Extending features of existing products (that is… little “i”) versus big “I” (new product innovation), has gotten a lot of debate on the best way to prioritize product requirements.
Let’s face it… the features that often move to the top are those that the most profitable customer needs or what the CEO thinks is important. In many cases, legacy product request prioritization is not scientific. But should it be?
If this was a perfect world, how should a good product manager prioritize features in a release? Do you segment and rank benefits that are closest in congruence with long term business strategy…. those that return the most profit over the near term… those that are easiest to develop… etc.?
It seems everyone has their own approach… their own “best practice.” It seems most product managers assign attributes to each feature. Examples of these include:
* Build customer loyalty
* Create competitive advantage
* Further business strategy
* …and, of course, the near term financial contribution (more revenue, lower cost, etc)
Aligning each feature request to a list of attributes is vital. As business cycles change, so does product investment. In a down cycle, for example, management may want to advance features that provide revenue sooner versus investing in features that return value further out.
Most product managers that I speak with assign a weighting to each benefit on a scale of 1-10 based on the stakeholder voting. They then calculate a weighted sum score of all the benefits in a release to get to a “Total Return.”
Then they assign a cost value to implement the “Investment” in the release again on a scale of 1-10. Dividing the “Total Return” by “Investment” will give a simple (real simple) ROI Metric for the release. The goal is to craft a portfolio of features that best meets the needs of the stakeholders.
You can then use it to prioritize the features and get a straightforward structured method to prioritize the features in each release. This type of a methodology is much more repeatable and defensible than ad-hoc judgments often used to prioritize requirements and features.
Obviously, the trick is to get the stakeholders to value the various features similarly. Value agreement isn’t expected to be exact, but outliers can be a problem. For example, the client user committee may value highest those features that give more immediate operational relief (i.e., short-term focused), the sales reps may value the features that they have already promised to their sales prospects (i.e., whatever generates new sales in the next quarter), and the marketing team may value highest those features that improves competitive advantage in that new market segment that have been promoting.
Consensus? I think not.
Years ago, a mentor told me that being a product manager is about balance. And she was right. All stakeholders are right… all the time. Disagreements in feature value assignment is largely due to perspective. Like skiing on ice, its all about negotiating the bumps and achieving perfect balance.
In my last role in PM I was dealing with a product portfolio where approx. 20% of the revenue came from new license sales and 35% on existing contracts.
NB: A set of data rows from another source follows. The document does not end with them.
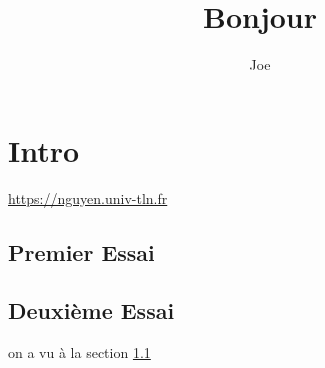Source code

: \documentclass[10pt,a4paper]{scrartcl}
\title{Bonjour}
\author{Joe}
\begin{document}
\maketitle

\begin{abstract}
\lipsum[1]
\end{abstract}
\tableofcontents

\section{Intro}
\url{https://nguyen.univ-tln.fr}
\lipsum[2]
\subsection{Premier Essai}\label{subsec:pe}
\lipsum[3]
\subsection{Deuxième Essai}
\lipsum[4] on a vu à la section \ref{subsec:pe} \pageref{subsec:pe}
\end{document}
The rest of the revenue came from other services like consulting and training.
An additional challenge was that the 20-35 was 10-60 in some countries, and 40-20 in others. So it was always a balancing act between driving new business and protecting existing business by delivering value for money on contractual obligations.
I therefore used to start by setting a theme for the new release. This theme was primarily driven by business strategy and competitive positioning. (And would thus indirectly protect the installed base and drive new business.)
The new feature-set would be based on the theme and selected from the overall list of enhancement requests collected from all over the globe. Then local teams were asked to prioritize the selected set.
In most cases the priorities were pretty much aligned, but if there were differences it was mostly very similar in each global region (North America, Europe, etc.). So worst case scenario we had to weigh the priorities based on regional contribution to the development, which in its part was again based on share of the overall business.
In rare occasions this approach also created the opportunity for a region to provide additional funding for temporary extension of the development and QA teams to ensure that some of the features that missed the cut were guaranteed. This was only done when there was no risk to the rest of the project and obviously pushed local/regional management to a very clear ROI calculation / business case to justify the additional spending.